> Task brief:
Pull every line that includes the word "during" out of the data below and copy it.

> Records for the task:

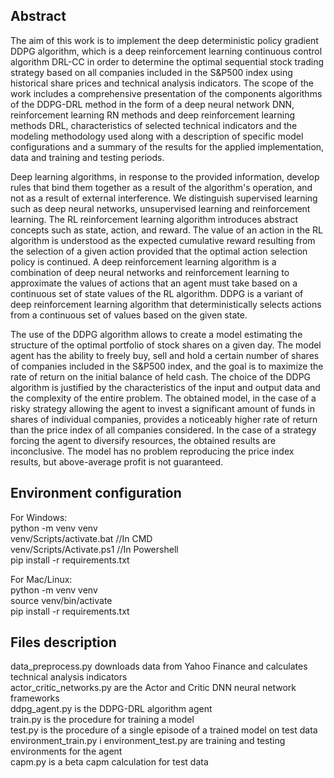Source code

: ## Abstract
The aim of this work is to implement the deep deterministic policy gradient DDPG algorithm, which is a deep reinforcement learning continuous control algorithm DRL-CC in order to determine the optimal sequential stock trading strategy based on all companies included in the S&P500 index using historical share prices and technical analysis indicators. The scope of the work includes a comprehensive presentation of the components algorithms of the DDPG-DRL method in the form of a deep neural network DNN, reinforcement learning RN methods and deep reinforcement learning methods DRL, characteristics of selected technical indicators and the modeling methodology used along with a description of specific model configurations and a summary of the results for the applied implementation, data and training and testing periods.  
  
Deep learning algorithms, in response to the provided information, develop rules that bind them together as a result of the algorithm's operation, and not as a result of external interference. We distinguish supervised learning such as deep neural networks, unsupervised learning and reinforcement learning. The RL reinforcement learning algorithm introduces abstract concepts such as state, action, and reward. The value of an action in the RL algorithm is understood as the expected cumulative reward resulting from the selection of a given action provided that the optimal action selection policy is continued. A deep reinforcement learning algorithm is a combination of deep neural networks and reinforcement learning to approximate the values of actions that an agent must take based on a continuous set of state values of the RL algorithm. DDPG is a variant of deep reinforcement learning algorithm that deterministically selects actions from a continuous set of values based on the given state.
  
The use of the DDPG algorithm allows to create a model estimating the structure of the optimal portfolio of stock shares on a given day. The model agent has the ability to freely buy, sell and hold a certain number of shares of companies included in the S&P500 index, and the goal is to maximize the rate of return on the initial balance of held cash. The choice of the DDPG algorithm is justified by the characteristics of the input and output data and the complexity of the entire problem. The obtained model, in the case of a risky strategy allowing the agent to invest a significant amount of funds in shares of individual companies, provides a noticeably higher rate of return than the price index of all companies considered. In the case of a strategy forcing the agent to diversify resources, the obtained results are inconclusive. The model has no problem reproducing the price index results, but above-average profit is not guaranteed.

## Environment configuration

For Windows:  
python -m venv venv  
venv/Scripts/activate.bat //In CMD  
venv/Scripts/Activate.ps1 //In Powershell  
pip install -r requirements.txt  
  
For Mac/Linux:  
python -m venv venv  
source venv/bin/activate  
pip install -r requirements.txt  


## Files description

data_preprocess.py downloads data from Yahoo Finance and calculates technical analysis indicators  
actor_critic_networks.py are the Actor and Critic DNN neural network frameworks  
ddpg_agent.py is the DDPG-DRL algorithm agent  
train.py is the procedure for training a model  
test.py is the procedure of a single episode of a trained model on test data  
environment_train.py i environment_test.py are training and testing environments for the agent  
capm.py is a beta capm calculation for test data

* * *

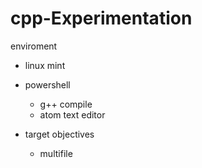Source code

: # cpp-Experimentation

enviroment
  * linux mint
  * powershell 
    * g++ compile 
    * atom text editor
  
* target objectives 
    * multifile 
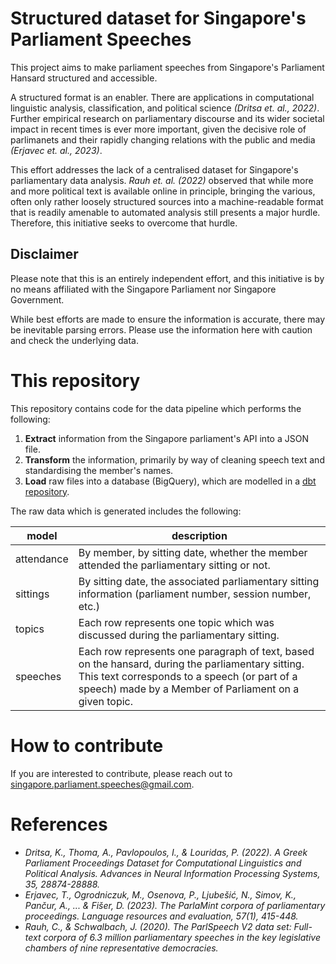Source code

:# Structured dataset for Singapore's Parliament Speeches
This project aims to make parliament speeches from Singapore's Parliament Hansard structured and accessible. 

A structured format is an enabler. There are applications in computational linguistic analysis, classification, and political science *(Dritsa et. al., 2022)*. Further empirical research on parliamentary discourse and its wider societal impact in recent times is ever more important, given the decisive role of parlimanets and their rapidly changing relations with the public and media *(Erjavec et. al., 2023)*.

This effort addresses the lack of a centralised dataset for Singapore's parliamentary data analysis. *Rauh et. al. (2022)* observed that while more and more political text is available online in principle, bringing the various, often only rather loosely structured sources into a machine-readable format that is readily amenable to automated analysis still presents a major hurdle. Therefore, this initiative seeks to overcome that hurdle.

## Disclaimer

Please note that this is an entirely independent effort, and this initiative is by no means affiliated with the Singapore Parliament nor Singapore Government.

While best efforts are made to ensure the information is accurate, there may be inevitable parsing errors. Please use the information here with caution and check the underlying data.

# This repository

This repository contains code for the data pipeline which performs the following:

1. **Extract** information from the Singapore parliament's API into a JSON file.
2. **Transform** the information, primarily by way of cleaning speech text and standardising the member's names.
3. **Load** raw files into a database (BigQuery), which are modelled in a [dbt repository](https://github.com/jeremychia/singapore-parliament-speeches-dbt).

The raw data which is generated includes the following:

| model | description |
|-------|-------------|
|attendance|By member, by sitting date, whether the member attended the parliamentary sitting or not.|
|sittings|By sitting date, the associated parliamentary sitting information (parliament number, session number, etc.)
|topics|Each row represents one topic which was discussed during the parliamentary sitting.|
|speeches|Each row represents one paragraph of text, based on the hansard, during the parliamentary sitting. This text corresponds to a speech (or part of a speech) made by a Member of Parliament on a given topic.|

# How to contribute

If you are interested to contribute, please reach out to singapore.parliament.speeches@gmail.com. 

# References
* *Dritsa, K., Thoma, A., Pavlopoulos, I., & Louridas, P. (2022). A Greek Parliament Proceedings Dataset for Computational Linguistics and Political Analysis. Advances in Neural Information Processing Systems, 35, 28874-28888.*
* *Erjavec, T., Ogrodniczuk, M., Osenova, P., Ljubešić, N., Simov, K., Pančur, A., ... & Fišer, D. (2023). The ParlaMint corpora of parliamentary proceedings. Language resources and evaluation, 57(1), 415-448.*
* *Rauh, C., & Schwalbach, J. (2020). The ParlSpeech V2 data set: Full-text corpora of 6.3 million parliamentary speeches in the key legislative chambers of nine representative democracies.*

> Written answer:
|topics|Each row represents one topic which was discussed during the parliamentary sitting.|
|speeches|Each row represents one paragraph of text, based on the hansard, during the parliamentary sitting. This text corresponds to a speech (or part of a speech) made by a Member of Parliament on a given topic.|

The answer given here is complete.